2. Some users on 10.5 and earlier are getting errors during the update process. If the update doesn't install automatically, you can download it from the Shirt Pocket web site and install manually.

3. We've had a few reports of a "too many open files" errors in the log. This seems to have to do with some copy-retry logic for busy files. Investigation continues: if you're encountering this (unlikely), quit all active applications and retry the copy.
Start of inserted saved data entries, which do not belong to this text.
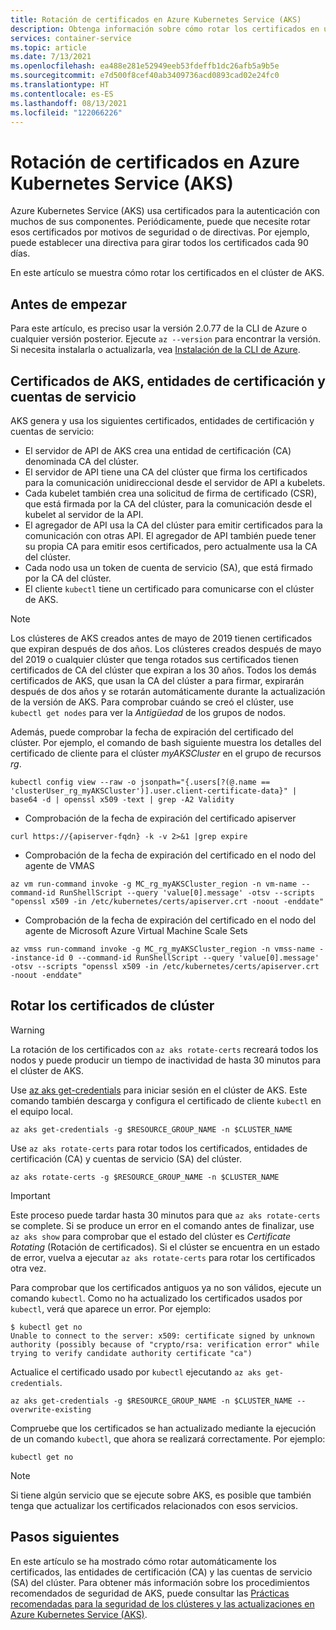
 ```yaml
---
title: Rotación de certificados en Azure Kubernetes Service (AKS)
description: Obtenga información sobre cómo rotar los certificados en un clúster de Azure Kubernetes Service (AKS).
services: container-service
ms.topic: article
ms.date: 7/13/2021
ms.openlocfilehash: ea488e281e52949eeb53fdeffb1dc26afb5a9b5e
ms.sourcegitcommit: e7d500f8cef40ab3409736acd0893cad02e24fc0
ms.translationtype: HT
ms.contentlocale: es-ES
ms.lasthandoff: 08/13/2021
ms.locfileid: "122066226"
---
```

# <a name="rotate-certificates-in-azure-kubernetes-service-aks"></a>Rotación de certificados en Azure Kubernetes Service (AKS)

Azure Kubernetes Service (AKS) usa certificados para la autenticación con muchos de sus componentes. Periódicamente, puede que necesite rotar esos certificados por motivos de seguridad o de directivas. Por ejemplo, puede establecer una directiva para girar todos los certificados cada 90 días.

En este artículo se muestra cómo rotar los certificados en el clúster de AKS.

## <a name="before-you-begin"></a>Antes de empezar

Para este artículo, es preciso usar la versión 2.0.77 de la CLI de Azure o cualquier versión posterior. Ejecute `az --version` para encontrar la versión. Si necesita instalarla o actualizarla, vea [Instalación de la CLI de Azure][azure-cli-install].

## <a name="aks-certificates-certificate-authorities-and-service-accounts"></a>Certificados de AKS, entidades de certificación y cuentas de servicio

AKS genera y usa los siguientes certificados, entidades de certificación y cuentas de servicio:

* El servidor de API de AKS crea una entidad de certificación (CA) denominada CA del clúster.
* El servidor de API tiene una CA del clúster que firma los certificados para la comunicación unidireccional desde el servidor de API a kubelets.
* Cada kubelet también crea una solicitud de firma de certificado (CSR), que está firmada por la CA del clúster, para la comunicación desde el kubelet al servidor de la API.
* El agregador de API usa la CA del clúster para emitir certificados para la comunicación con otras API. El agregador de API también puede tener su propia CA para emitir esos certificados, pero actualmente usa la CA del clúster.
* Cada nodo usa un token de cuenta de servicio (SA), que está firmado por la CA del clúster.
* El cliente `kubectl` tiene un certificado para comunicarse con el clúster de AKS.

> [!NOTE]
> Los clústeres de AKS creados antes de mayo de 2019 tienen certificados que expiran después de dos años. Los clústeres creados después de mayo del 2019 o cualquier clúster que tenga rotados sus certificados tienen certificados de CA del clúster que expiran a los 30 años. Todos los demás certificados de AKS, que usan la CA del clúster a para firmar, expirarán después de dos años y se rotarán automáticamente durante la actualización de la versión de AKS. Para comprobar cuándo se creó el clúster, use `kubectl get nodes` para ver la *Antigüedad* de los grupos de nodos.
> 
> Además, puede comprobar la fecha de expiración del certificado del clúster. Por ejemplo, el comando de bash siguiente muestra los detalles del certificado de cliente para el clúster *myAKSCluster* en el grupo de recursos *rg*.
> ```console
> kubectl config view --raw -o jsonpath="{.users[?(@.name == 'clusterUser_rg_myAKSCluster')].user.client-certificate-data}" | base64 -d | openssl x509 -text | grep -A2 Validity
> ```

* Comprobación de la fecha de expiración del certificado apiserver
```console
curl https://{apiserver-fqdn} -k -v 2>&1 |grep expire
```

* Comprobación de la fecha de expiración del certificado en el nodo del agente de VMAS
```console
az vm run-command invoke -g MC_rg_myAKSCluster_region -n vm-name --command-id RunShellScript --query 'value[0].message' -otsv --scripts "openssl x509 -in /etc/kubernetes/certs/apiserver.crt -noout -enddate"
```

* Comprobación de la fecha de expiración del certificado en el nodo del agente de Microsoft Azure Virtual Machine Scale Sets
```console
az vmss run-command invoke -g MC_rg_myAKSCluster_region -n vmss-name --instance-id 0 --command-id RunShellScript --query 'value[0].message' -otsv --scripts "openssl x509 -in /etc/kubernetes/certs/apiserver.crt -noout -enddate"
```

## <a name="rotate-your-cluster-certificates"></a>Rotar los certificados de clúster

> [!WARNING]
> La rotación de los certificados con `az aks rotate-certs` recreará todos los nodos y puede producir un tiempo de inactividad de hasta 30 minutos para el clúster de AKS.

Use [az aks get-credentials][az-aks-get-credentials] para iniciar sesión en el clúster de AKS. Este comando también descarga y configura el certificado de cliente `kubectl` en el equipo local.

```azurecli
az aks get-credentials -g $RESOURCE_GROUP_NAME -n $CLUSTER_NAME
```

Use `az aks rotate-certs` para rotar todos los certificados, entidades de certificación (CA) y cuentas de servicio (SA) del clúster.

```azurecli
az aks rotate-certs -g $RESOURCE_GROUP_NAME -n $CLUSTER_NAME
```

> [!IMPORTANT]
> Este proceso puede tardar hasta 30 minutos para que `az aks rotate-certs` se complete. Si se produce un error en el comando antes de finalizar, use `az aks show` para comprobar que el estado del clúster es *Certificate Rotating* (Rotación de certificados). Si el clúster se encuentra en un estado de error, vuelva a ejecutar `az aks rotate-certs` para rotar los certificados otra vez.

Para comprobar que los certificados antiguos ya no son válidos, ejecute un comando `kubectl`. Como no ha actualizado los certificados usados por `kubectl`, verá que aparece un error.  Por ejemplo:

```console
$ kubectl get no
Unable to connect to the server: x509: certificate signed by unknown authority (possibly because of "crypto/rsa: verification error" while trying to verify candidate authority certificate "ca")
```

Actualice el certificado usado por `kubectl` ejecutando `az aks get-credentials`.

```azurecli
az aks get-credentials -g $RESOURCE_GROUP_NAME -n $CLUSTER_NAME --overwrite-existing
```

Compruebe que los certificados se han actualizado mediante la ejecución de un comando `kubectl`, que ahora se realizará correctamente. Por ejemplo:

```console
kubectl get no
```

> [!NOTE]
> Si tiene algún servicio que se ejecute sobre AKS, es posible que también tenga que actualizar los certificados relacionados con esos servicios.

## <a name="next-steps"></a>Pasos siguientes

En este artículo se ha mostrado cómo rotar automáticamente los certificados, las entidades de certificación (CA) y las cuentas de servicio (SA) del clúster. Para obtener más información sobre los procedimientos recomendados de seguridad de AKS, puede consultar las [Prácticas recomendadas para la seguridad de los clústeres y las actualizaciones en Azure Kubernetes Service (AKS)][aks-best-practices-security-upgrades].


[azure-cli-install]: /cli/azure/install-azure-cli
[az-aks-get-credentials]: /cli/azure/aks#az_aks_get_credentials
[az-extension-add]: /cli/azure/extension#az_extension_add
[az-extension-update]: /cli/azure/extension#az_extension_update
[aks-best-practices-security-upgrades]: operator-best-practices-cluster-security.md
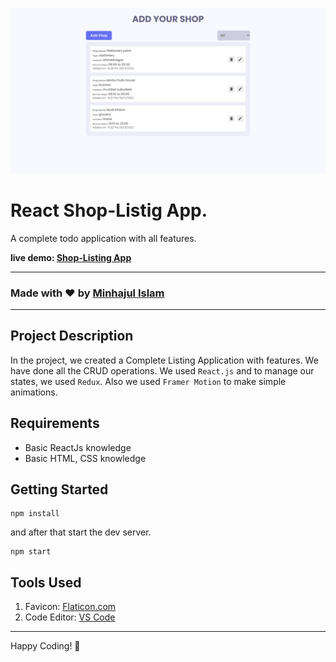 ![React Shop-Listig App](./Banner.png)

# React Shop-Listig App.

A complete todo application with all features.

**live demo: [Shop-Listing App](https://list-your-shop-react-redux.netlify.app/)**

---

### Made with ❤️ by [Minhajul Islam](https://www.linkedin.com/in/md-minhajul-islam-a537601a6/)

---

## Project Description

In the project, we created a Complete Listing Application with features. We have done all the CRUD operations. We used `React.js` and to manage our states, we used `Redux`. Also we used `Framer Motion` to make simple animations.

## Requirements

- Basic ReactJs knowledge
- Basic HTML, CSS knowledge

## Getting Started

```shell
npm install
```

and after that start the dev server.

```shell
npm start
```

## Tools Used

1. Favicon: [Flaticon.com](https://www.flaticon.com/)
1. Code Editor: [VS Code](https://code.visualstudio.com/)

---

Happy Coding! 🚀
4. Another three or four users are getting an exception with an "index out of bounds" error. We're pretty sure this is related to folders whose case has changed on a case-insensitive volume: we're trying to optimize for that, and update the case of (rename) the folder on the destination, and in some situations this can generate an error. To work around the problem, do an erase-then-copy backup rather than a Smart Update (one time).

5. Finally, there's some kind of issue with utilities that mount volumes outside of the /Volumes folder (again, a very rare case): we're trying to descend into that mount, which will often generate an error. If this is happening to you, you can ignore the mount point/folder with a copy script by following the steps in the User's Guide.

That's about it! We'll continue feeding Xcode some Zwiebacks to get these few teething problems taken care of and get another update out as soon as we're done.